Problem requirements:
Check every line of the entries for the string "classified" and return the ones that contain it.

── Source information

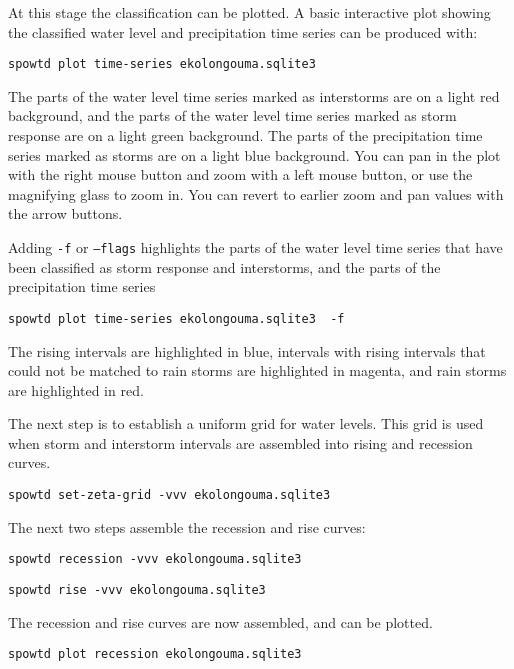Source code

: \documentclass[11pt,a4paper]{article}
\begin{document}
At this stage the classification can be plotted.  A basic interactive
plot showing the classified water level and precipitation time series
can be produced with:
\begin{lstlisting}[frame=single]
spowtd plot time-series ekolongouma.sqlite3
\end{lstlisting}
The parts of the water level time series marked as interstorms are on
a light red background, and the parts of the water level time series
marked as storm response are on a light green background.  The parts
of the precipitation time series marked as storms are on a light blue
background.  You can pan in the plot with the right mouse button and
zoom with a left mouse button, or use the magnifying glass to zoom in.
You can revert to earlier zoom and pan values with the arrow buttons.

Adding \texttt{-f} or \texttt{--flags} highlights the parts of the
water level time series that have been classified as storm response
and interstorms, and the parts of the precipitation time series
\begin{lstlisting}[frame=single]
spowtd plot time-series ekolongouma.sqlite3  -f
\end{lstlisting}
The rising intervals are highlighted in blue, intervals with rising
intervals that could not be matched to rain storms are highlighted in
magenta, and rain storms are highlighted in red.

The next step is to establish a uniform grid for water levels.  This
grid is used when storm and interstorm intervals are assembled into
rising and recession curves.
\begin{lstlisting}[frame=single]
spowtd set-zeta-grid -vvv ekolongouma.sqlite3
\end{lstlisting}

The next two steps assemble the recession and rise curves:
\begin{lstlisting}[frame=single]
spowtd recession -vvv ekolongouma.sqlite3
\end{lstlisting}

\begin{lstlisting}[frame=single]
spowtd rise -vvv ekolongouma.sqlite3
\end{lstlisting}

The recession and rise curves are now assembled, and can be plotted.
\begin{lstlisting}[frame=single]
spowtd plot recession ekolongouma.sqlite3
\end{lstlisting}
\end{document}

────

Response box:
plot showing the classified water level and precipitation time series
water level time series that have been classified as storm response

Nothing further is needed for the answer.